At 10:30 pm, after finally getting out of the city, we headed for a repeat visit to Rutt’s Hutt in Clifton, NJ, near our hotel.  Rutt’s Hutt  has been around for a very long time and there is memorabilia that harkens back to another era.  It is the home of “The Ripper” hot dog, which is a dog they deep-fry, so that the casing rips.  Four variations are offered depending on how long the dog stays in the fryer: In and Out, Medium, Weller, and, the one that spends the longest in the oil, the Cremator.

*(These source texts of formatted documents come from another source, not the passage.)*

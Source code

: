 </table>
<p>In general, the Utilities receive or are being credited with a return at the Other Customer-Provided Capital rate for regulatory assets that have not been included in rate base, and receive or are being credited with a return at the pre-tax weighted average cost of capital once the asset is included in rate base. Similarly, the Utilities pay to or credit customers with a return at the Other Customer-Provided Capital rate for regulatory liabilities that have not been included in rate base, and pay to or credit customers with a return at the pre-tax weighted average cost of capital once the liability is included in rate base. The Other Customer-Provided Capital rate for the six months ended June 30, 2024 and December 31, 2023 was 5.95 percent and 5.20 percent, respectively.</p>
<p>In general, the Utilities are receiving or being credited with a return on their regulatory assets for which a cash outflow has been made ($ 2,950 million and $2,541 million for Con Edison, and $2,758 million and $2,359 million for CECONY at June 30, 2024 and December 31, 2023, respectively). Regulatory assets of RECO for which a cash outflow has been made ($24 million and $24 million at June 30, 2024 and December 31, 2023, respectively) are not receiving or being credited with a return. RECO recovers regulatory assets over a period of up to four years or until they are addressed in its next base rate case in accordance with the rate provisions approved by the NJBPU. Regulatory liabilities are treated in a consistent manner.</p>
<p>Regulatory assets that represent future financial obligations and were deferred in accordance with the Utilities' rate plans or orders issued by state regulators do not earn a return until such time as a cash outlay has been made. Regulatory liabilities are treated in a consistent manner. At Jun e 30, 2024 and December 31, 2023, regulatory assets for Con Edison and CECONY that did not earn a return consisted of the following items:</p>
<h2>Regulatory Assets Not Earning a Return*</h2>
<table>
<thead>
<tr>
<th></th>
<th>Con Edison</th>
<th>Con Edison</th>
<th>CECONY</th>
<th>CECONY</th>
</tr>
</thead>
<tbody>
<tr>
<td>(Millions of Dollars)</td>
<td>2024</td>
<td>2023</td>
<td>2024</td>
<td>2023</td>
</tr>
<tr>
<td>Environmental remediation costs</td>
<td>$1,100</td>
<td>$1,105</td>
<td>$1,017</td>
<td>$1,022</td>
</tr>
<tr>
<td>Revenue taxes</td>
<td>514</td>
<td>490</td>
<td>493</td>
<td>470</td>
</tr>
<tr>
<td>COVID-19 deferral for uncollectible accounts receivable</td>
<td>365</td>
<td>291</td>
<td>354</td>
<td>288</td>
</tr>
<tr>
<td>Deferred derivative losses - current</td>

The In and Out is barely cooked while the Cremator is fairly well burnt to a crisp with the fat in the hot dog cooked out.  Our waitress, Angela, (she was the awesome waitress we also encountered last year), recommended “the Weller” and discouraged us from ordering either of the less-cooked options (In and Out and Medium).  Malcolm and I went for the Weller.  Larry wanted to go bold, so he ordered the Cremator.  Gary unfortunately went for the Medium, which couldn’t compare to the “Weller”.  Larry loved his Cremator, which he said tasted like crisp bacon.  Malcolm,  envious of Larry’s obvious enjoyment of the Cremator, ordered one for himself.  Both Larry and Malcolm said they would order that one again.  Gary and I would go for the Weller. The onion rings (greasy but good) and rice pudding were also excellent.  Rutt’s is a unique place.  We recommend that you order the well-cooked options and avoid the In and Out or Medium, which do not capture the charm of the place or the quality of its unique ripper hot dogs.

 

Early Sunday morning we headed to Bubby’s in Tribeca for breakfast. 
Bubby’s is a large family-style restaurant with a generous space in between tables. 
Conversation is easy and it’s nice not to have to worry about getting your elbows in someone else’s food.  The patrons were mostly well-to-do yuppies with families.  $21 (gak!) for three pancakes.  Gary originally thought the price was a careless typo, written by someone who meant to put $12 on the menu.   We ordered one plate of three plain and another with blueberries.   The pancakes were excellent, fluffy and tasty, but only two of us would return to pay $21.  Larry’s $7 OJ likewise seemed  a little outrageous price-wise. (The week before, I had sampled the pancakes at “Good Enough to Eat” on 8th and Columbus Ave, which I thought were comparable and cost only $14).  Downstairs at Bubby’s is worth a visit for the interesting hallway to the restrooms with photo booths and an old Pac Man machine.  

 

We headed to Katz’s for our mandatory stop for pastrami sandwiches.  We split two and as usual, they were melt-in-your-mouth delicious.  Katz's earned a 10 from all of us.  We've taken 12 of these trips over the years, and a perfect score is extraordinarily rare.  There is really no point in going into details here – as we have said several times in the past – while there are some other excellent delis out there, the hand-cut pastrami sandwich ordered at the counter and consumed on premises is the best deli sandwich in the world.

 

After a quick stop at the mobbed “Russ and Daughters” next door for excellent take-home halva (no wait for their baked goods), we drove a mile down the road to JG Melon’s second location, arriving when they opened at noon for cheeseburgers and round, crinkled fries. 
The restaurant is larger and more comfortable than the uptown branch.  We had sampled first-rate burgers at their crowded uptown original location, but wanted to see how this new incarnation measured up. The cheeseburgers (with high-quality American cheese) were again outstanding – thick, flavorful and moist and served on an above-average bun. The fries were good, though somewhat bland and mealy for some of us.  At 12:30, we were on the road headed home.

 

For our next trip, we’re leaning toward visiting family-owned establishments where the owners or chefs come out and talk to patrons and we see a true pride in their business.  We’ve thoroughly enjoyed restaurants like that, and the food has been consistently excellent. So far, we’re thinking of repeat visits to Delorenzos Pizza, Hobby’s Deli in Newark, Goodmans Deli in Berkeley Heights, NJ, Rutt’s Hutt, and again our mandatory visit to Katz’s. We’re still looking for other good options.  If you know of one, email us.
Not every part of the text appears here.